> [SOURCE MATERIAL]
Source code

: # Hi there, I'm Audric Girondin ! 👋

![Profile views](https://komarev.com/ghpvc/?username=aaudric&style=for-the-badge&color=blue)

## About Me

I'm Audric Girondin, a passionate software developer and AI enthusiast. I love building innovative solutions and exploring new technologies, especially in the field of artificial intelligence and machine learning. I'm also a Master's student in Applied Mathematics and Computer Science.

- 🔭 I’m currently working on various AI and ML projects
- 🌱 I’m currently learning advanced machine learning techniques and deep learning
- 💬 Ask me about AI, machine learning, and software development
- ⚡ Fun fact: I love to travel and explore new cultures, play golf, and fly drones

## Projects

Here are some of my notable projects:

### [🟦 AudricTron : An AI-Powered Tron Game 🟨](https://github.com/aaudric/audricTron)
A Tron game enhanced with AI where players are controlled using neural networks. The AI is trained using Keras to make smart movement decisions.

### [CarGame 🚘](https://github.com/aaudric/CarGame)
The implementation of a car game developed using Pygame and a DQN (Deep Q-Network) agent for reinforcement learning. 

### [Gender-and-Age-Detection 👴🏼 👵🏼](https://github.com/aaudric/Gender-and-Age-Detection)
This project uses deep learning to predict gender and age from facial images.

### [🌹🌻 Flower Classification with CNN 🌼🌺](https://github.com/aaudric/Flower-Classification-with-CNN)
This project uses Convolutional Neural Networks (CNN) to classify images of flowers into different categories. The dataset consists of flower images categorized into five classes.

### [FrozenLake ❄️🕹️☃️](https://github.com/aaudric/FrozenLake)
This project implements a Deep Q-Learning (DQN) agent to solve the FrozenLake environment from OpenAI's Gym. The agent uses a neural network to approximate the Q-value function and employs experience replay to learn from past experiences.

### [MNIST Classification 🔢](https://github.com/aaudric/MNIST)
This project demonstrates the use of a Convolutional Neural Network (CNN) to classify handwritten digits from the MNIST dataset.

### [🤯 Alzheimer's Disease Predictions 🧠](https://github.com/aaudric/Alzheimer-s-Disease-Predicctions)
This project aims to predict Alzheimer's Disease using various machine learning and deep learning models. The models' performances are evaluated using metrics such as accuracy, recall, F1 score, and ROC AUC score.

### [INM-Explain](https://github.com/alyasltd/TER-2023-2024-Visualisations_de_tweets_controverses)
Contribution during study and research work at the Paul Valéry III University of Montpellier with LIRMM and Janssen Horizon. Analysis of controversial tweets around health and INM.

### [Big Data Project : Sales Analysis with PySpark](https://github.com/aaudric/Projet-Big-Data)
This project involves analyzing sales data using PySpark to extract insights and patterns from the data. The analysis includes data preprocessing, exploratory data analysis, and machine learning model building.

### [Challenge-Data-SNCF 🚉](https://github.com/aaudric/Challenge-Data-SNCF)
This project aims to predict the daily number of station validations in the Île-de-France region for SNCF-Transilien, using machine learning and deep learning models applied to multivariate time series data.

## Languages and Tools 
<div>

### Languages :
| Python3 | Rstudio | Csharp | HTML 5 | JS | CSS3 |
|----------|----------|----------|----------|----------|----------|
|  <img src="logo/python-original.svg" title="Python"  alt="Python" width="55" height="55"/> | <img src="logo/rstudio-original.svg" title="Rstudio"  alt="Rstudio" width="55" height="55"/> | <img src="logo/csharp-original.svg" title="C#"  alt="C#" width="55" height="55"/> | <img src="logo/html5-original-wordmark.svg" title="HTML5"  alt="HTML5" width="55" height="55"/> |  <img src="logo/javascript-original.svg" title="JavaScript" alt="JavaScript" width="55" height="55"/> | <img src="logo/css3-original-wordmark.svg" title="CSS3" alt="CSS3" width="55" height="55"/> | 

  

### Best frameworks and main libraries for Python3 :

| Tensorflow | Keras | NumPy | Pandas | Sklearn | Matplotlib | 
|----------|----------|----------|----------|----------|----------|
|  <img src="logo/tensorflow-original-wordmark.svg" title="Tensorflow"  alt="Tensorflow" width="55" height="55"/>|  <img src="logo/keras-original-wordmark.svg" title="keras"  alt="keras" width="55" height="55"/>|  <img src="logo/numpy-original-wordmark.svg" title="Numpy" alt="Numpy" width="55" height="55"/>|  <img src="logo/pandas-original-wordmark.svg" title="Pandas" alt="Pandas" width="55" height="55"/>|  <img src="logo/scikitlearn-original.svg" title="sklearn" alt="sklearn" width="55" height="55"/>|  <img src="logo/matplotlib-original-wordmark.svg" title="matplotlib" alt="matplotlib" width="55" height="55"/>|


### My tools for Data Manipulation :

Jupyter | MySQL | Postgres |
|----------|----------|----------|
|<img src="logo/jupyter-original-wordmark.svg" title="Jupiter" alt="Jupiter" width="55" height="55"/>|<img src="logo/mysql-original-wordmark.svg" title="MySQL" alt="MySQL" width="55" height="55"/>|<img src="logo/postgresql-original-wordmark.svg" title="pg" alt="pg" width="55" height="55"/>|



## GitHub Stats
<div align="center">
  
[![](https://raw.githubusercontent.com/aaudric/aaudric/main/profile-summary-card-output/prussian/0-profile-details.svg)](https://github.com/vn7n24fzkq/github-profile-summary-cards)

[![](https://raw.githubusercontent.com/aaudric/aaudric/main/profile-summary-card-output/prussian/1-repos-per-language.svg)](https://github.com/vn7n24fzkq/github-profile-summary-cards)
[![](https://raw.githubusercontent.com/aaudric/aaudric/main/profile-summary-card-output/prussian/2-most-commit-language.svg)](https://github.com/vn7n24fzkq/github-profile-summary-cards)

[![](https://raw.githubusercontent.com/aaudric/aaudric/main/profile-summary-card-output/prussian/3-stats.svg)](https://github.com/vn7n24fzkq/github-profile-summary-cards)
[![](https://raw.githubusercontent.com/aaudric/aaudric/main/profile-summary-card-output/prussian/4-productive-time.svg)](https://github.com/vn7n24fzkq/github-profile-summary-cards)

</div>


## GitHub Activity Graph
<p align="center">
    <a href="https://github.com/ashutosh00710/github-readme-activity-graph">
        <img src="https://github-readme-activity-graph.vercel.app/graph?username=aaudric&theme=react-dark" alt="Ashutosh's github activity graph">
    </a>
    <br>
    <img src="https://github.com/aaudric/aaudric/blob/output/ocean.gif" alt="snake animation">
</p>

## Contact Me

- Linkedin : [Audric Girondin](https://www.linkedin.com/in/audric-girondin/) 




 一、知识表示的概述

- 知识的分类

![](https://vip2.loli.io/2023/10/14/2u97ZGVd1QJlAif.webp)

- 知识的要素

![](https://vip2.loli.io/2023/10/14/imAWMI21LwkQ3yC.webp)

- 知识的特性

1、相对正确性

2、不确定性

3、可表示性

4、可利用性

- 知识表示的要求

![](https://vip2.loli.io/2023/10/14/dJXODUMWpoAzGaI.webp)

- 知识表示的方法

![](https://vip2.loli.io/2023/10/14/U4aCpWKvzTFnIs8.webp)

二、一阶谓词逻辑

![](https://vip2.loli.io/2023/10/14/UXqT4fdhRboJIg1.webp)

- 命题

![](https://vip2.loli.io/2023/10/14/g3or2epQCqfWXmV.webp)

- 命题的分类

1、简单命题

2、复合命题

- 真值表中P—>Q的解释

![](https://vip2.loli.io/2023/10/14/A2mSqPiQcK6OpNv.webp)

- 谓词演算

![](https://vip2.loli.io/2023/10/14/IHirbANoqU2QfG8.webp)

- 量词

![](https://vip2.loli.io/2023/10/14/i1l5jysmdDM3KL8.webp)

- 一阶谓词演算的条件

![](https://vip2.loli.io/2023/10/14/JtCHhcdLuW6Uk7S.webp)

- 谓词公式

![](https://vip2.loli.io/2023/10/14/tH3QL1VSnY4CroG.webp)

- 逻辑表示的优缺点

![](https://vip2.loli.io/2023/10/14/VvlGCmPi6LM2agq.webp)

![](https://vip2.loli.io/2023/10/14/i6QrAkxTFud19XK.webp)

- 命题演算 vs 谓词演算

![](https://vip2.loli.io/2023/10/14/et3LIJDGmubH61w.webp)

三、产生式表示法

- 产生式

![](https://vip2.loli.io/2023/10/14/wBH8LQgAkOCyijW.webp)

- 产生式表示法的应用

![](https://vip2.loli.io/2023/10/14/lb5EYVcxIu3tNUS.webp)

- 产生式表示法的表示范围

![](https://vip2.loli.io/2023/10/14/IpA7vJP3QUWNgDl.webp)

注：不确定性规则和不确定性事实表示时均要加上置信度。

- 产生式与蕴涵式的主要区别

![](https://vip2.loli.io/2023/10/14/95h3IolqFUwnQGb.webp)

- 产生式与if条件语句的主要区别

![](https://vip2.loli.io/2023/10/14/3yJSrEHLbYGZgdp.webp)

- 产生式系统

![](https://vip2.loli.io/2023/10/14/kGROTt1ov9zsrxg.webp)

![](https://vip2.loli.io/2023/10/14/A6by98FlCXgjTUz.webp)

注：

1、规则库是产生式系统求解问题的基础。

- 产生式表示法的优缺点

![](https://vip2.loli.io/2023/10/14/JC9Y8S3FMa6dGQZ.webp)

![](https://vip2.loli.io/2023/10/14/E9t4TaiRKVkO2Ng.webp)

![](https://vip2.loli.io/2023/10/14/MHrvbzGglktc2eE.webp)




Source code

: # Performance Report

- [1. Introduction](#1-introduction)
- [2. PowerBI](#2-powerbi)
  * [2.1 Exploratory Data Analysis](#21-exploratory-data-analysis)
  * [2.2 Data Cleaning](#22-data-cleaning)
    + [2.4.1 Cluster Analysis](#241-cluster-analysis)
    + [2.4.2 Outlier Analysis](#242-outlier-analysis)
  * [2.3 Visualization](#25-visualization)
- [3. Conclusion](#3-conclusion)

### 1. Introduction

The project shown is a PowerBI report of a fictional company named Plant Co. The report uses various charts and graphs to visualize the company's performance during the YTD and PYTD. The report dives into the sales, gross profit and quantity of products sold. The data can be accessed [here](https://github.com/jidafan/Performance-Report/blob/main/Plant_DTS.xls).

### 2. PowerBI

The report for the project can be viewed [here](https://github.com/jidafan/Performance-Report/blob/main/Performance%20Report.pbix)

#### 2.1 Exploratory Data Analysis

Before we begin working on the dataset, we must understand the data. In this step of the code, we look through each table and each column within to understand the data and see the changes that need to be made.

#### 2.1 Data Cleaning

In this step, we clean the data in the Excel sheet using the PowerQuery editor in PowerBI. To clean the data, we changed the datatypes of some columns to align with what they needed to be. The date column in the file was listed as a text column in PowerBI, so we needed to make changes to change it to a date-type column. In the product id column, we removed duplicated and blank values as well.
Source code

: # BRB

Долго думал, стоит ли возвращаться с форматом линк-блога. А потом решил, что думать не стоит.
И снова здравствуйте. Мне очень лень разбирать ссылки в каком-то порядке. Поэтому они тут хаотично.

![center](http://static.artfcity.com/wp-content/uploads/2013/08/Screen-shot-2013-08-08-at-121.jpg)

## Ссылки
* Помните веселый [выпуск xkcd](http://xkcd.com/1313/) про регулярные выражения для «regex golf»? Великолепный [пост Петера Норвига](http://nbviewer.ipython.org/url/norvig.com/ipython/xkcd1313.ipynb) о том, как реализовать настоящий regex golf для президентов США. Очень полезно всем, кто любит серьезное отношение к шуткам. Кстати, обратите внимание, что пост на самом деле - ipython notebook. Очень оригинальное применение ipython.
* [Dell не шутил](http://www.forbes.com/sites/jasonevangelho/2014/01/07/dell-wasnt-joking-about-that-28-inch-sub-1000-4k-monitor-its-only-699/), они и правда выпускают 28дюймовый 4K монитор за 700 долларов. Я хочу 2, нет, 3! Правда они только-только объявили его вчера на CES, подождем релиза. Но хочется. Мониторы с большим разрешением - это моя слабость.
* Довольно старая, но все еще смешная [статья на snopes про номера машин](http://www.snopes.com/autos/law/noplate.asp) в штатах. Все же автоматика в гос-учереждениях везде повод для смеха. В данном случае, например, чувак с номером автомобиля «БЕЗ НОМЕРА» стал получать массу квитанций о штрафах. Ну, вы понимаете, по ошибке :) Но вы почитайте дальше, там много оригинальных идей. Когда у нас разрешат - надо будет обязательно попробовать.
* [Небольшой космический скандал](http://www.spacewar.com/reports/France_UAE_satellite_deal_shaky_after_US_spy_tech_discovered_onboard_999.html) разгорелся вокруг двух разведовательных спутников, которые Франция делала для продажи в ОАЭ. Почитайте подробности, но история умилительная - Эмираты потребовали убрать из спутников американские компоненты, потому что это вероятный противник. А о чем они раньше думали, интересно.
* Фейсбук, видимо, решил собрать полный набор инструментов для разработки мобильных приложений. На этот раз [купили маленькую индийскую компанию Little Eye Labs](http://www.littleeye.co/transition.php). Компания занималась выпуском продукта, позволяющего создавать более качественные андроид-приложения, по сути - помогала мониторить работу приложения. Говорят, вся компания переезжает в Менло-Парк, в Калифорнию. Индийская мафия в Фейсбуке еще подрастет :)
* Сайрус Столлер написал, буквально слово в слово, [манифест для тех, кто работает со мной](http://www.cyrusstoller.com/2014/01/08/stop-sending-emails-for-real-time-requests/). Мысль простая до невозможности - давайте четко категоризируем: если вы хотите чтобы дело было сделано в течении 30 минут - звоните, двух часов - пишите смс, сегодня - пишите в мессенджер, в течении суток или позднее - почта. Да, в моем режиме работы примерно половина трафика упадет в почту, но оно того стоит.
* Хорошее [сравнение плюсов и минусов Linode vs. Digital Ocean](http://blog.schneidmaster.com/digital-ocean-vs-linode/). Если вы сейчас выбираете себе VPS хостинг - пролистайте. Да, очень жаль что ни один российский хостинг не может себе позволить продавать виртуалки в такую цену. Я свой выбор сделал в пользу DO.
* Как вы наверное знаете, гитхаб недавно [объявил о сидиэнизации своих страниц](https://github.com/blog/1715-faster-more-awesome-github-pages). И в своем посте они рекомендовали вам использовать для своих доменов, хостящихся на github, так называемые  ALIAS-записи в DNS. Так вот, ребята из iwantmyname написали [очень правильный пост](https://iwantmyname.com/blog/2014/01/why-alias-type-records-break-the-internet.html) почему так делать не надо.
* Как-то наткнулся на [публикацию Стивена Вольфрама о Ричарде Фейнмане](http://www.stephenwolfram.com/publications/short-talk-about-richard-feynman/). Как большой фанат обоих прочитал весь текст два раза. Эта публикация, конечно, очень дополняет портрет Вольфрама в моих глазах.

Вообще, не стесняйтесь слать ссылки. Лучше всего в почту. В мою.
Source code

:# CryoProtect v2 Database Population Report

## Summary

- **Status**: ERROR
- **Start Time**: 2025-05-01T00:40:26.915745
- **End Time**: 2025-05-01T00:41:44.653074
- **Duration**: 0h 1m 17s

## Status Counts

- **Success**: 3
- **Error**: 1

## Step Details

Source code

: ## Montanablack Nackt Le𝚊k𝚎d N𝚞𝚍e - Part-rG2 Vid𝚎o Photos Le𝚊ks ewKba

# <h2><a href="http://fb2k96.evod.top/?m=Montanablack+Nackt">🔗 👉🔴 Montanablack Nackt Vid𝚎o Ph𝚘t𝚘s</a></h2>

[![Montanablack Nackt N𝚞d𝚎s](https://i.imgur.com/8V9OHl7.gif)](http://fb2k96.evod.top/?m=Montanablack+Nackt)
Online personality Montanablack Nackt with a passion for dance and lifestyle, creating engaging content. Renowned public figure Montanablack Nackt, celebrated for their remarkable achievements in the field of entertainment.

> [THE TASK] Only the lines with "center" are needed; find them in the records and copy each one.

> [THE ANSWER]
<div align="center">
<p align="center">
![center](http://static.artfcity.com/wp-content/uploads/2013/08/Screen-shot-2013-08-08-at-121.jpg)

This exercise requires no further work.